WHAT YOU ARE ASKED TO DO: Could you set down exactly the lines in the records below between the line holding "### The Rise" and the line holding "### The Sand", inclusive?

Source records:
┌──

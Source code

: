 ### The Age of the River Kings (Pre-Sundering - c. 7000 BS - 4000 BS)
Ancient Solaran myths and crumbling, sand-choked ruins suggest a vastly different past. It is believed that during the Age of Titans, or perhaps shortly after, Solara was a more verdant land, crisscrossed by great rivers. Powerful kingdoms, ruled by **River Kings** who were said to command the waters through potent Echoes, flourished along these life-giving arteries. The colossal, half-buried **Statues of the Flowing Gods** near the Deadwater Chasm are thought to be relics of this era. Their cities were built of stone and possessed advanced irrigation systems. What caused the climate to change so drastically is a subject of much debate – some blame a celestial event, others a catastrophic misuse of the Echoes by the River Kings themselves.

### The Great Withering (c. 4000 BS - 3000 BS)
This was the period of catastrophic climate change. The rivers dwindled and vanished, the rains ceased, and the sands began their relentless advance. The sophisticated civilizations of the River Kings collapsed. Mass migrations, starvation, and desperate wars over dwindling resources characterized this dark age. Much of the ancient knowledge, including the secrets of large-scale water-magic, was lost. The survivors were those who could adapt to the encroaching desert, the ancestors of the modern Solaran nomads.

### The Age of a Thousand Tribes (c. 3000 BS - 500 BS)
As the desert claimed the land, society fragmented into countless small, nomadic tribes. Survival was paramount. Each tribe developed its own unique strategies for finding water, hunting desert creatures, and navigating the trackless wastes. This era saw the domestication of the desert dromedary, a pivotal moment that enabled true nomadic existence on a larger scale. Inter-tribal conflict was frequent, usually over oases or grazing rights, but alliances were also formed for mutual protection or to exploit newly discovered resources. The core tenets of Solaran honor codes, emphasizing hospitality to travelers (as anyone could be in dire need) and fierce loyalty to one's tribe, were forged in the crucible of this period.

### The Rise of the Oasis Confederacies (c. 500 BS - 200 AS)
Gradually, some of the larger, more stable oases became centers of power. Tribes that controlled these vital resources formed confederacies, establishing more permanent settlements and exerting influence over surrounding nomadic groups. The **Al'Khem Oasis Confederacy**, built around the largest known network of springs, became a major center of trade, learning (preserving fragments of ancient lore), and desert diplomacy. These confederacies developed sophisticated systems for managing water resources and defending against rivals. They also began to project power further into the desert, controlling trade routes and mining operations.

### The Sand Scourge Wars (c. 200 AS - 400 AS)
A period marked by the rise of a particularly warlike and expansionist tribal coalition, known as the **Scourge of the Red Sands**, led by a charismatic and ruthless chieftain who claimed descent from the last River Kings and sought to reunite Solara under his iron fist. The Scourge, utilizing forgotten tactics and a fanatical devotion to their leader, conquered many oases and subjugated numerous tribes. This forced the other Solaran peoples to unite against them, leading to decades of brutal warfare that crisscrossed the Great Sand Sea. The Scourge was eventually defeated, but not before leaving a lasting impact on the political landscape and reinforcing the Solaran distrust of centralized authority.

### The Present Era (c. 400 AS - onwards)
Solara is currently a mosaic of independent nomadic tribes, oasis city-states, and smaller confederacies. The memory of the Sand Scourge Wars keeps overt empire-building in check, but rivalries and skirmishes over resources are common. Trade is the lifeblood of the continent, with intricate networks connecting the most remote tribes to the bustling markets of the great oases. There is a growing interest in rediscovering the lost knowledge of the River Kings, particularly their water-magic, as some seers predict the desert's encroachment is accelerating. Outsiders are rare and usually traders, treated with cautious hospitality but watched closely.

└──

PROBLEM SOLUTION:
### The Rise of the Oasis Confederacies (c. 500 BS - 200 AS)
Gradually, some of the larger, more stable oases became centers of power. Tribes that controlled these vital resources formed confederacies, establishing more permanent settlements and exerting influence over surrounding nomadic groups. The **Al'Khem Oasis Confederacy**, built around the largest known network of springs, became a major center of trade, learning (preserving fragments of ancient lore), and desert diplomacy. These confederacies developed sophisticated systems for managing water resources and defending against rivals. They also began to project power further into the desert, controlling trade routes and mining operations.

### The Sand Scourge Wars (c. 200 AS - 400 AS)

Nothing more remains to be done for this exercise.